-- THE PROBLEM --
Identify each line in the records below that contains the word "accounts", and copy it.

[[ DATA LISTING, beginning ]]

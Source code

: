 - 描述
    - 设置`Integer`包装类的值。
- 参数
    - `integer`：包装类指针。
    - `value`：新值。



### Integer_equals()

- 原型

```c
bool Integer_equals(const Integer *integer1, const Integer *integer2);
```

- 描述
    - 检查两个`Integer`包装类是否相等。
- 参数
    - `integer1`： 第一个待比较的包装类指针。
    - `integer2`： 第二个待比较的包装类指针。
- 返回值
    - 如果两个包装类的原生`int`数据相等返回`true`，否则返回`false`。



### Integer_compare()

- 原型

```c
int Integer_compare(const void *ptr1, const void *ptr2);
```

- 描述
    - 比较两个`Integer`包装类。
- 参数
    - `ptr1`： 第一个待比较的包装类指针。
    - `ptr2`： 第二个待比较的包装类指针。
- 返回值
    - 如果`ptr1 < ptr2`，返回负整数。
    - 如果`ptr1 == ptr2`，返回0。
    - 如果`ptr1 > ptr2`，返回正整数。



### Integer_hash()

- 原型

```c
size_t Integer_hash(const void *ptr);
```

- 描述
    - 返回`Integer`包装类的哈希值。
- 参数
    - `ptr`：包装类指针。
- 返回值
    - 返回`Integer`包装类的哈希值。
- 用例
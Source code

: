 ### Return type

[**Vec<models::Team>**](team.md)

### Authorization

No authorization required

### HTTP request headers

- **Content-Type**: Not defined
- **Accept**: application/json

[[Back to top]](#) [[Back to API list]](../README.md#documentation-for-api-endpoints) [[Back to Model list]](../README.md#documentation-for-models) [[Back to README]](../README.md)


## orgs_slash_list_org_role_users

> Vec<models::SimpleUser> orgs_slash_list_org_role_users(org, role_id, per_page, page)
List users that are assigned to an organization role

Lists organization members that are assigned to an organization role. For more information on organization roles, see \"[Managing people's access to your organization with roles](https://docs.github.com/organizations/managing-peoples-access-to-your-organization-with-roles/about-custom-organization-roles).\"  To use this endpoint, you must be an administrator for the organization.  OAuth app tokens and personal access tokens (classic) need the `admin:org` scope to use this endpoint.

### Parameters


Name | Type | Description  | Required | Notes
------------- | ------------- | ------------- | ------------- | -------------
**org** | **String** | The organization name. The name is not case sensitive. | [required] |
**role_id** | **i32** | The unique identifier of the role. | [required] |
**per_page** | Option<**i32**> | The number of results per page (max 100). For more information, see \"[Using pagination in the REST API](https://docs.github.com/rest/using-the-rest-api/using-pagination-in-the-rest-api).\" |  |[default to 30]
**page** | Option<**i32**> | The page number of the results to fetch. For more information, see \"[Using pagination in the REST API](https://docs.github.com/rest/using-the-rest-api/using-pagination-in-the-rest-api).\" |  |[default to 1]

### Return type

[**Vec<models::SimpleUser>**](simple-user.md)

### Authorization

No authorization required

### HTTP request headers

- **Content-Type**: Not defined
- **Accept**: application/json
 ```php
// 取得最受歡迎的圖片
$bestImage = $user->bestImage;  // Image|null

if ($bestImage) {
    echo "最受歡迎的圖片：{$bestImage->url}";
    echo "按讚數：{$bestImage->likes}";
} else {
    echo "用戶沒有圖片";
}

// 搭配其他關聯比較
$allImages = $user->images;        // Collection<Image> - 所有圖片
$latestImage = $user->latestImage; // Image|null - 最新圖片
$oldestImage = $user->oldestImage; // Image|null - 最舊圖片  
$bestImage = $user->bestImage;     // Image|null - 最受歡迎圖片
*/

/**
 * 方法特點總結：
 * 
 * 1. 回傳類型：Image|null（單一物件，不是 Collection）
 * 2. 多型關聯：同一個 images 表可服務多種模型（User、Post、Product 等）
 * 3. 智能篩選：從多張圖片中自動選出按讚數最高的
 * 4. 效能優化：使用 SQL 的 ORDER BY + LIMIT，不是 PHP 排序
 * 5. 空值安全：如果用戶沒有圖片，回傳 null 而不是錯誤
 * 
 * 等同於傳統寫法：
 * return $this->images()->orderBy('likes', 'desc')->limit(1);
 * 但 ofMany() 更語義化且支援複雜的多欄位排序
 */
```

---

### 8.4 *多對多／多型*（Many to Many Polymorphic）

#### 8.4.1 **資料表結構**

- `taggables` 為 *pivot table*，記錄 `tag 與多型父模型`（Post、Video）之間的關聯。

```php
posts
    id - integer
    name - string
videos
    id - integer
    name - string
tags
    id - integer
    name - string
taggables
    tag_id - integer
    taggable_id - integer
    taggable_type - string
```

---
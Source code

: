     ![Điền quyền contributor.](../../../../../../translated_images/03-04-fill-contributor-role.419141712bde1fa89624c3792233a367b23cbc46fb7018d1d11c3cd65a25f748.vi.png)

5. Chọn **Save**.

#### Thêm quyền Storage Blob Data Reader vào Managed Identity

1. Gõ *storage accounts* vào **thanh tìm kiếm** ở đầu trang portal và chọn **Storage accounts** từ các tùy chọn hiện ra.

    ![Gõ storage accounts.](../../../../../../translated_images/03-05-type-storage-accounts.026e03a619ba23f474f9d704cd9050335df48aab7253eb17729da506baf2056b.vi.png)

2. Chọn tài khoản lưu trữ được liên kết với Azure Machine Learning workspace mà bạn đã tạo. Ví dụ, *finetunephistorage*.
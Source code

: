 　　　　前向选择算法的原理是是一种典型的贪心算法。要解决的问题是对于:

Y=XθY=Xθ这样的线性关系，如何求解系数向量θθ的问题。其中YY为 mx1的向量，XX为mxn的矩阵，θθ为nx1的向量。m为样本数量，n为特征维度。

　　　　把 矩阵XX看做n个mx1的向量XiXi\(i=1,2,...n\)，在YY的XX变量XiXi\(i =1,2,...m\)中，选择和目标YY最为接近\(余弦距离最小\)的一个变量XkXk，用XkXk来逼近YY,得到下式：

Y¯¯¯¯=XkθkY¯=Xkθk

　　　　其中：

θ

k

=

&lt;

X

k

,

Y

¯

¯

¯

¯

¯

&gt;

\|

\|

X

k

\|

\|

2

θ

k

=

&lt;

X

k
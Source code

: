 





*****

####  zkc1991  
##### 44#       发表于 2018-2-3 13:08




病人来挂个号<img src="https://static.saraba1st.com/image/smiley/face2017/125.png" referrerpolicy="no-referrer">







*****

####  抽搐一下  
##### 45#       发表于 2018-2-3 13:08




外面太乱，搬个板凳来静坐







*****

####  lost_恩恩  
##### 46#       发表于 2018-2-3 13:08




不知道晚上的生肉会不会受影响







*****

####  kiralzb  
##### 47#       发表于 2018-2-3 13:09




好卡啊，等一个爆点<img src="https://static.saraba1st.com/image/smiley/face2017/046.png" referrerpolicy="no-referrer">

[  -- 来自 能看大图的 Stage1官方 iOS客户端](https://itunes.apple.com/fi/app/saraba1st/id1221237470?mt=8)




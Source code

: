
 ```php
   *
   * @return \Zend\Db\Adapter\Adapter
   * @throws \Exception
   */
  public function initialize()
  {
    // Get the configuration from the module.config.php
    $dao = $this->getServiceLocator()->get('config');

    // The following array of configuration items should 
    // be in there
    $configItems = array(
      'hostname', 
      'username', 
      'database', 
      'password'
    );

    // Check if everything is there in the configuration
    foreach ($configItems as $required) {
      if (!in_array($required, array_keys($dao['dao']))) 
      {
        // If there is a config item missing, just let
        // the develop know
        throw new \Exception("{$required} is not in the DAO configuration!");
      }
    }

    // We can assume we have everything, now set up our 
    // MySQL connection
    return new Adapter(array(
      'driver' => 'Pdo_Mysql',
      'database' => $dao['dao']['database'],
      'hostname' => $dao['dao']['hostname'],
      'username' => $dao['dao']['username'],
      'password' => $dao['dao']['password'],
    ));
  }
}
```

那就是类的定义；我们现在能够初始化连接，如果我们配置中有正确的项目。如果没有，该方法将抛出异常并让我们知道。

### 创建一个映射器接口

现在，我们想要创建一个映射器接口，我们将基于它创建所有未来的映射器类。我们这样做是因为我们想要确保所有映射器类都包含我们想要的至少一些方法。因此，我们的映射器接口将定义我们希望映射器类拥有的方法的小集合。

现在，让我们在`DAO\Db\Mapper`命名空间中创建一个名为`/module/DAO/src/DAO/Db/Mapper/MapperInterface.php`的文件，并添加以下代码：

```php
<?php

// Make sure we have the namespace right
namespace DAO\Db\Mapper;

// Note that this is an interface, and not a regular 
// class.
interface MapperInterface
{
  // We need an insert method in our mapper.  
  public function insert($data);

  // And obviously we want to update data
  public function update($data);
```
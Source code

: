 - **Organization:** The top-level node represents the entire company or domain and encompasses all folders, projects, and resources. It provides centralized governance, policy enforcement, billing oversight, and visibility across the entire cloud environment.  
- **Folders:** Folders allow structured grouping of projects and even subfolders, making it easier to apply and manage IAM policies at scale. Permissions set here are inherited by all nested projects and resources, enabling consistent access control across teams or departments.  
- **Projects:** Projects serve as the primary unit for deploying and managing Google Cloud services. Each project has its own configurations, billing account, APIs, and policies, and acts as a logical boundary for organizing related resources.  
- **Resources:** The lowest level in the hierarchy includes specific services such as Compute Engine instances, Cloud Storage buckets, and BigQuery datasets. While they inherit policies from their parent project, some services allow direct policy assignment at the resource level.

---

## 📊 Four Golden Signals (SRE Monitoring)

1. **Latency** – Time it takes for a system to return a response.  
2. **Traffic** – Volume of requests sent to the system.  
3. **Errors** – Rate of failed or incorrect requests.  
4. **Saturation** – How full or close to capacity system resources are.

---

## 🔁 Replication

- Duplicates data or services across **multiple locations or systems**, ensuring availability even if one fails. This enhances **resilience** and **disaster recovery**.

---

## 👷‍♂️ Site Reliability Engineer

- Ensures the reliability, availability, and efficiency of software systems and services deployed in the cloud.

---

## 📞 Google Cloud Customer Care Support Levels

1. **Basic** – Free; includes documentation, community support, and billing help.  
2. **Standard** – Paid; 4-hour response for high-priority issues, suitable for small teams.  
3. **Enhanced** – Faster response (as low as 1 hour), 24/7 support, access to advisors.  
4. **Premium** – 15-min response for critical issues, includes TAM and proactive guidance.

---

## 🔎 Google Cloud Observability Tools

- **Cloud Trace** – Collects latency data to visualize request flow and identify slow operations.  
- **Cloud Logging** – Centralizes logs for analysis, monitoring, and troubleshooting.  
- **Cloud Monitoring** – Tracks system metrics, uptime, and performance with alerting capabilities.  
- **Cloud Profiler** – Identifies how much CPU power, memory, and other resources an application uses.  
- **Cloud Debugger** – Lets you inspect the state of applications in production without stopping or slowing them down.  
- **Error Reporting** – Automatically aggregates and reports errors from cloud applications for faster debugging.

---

[[ DATA LISTING, end ]]

-- ANSWER FOR THE TASK --
1. Gõ *storage accounts* vào **thanh tìm kiếm** ở đầu trang portal và chọn **Storage accounts** từ các tùy chọn hiện ra.
    ![Gõ storage accounts.](../../../../../../translated_images/03-05-type-storage-accounts.026e03a619ba23f474f9d704cd9050335df48aab7253eb17729da506baf2056b.vi.png)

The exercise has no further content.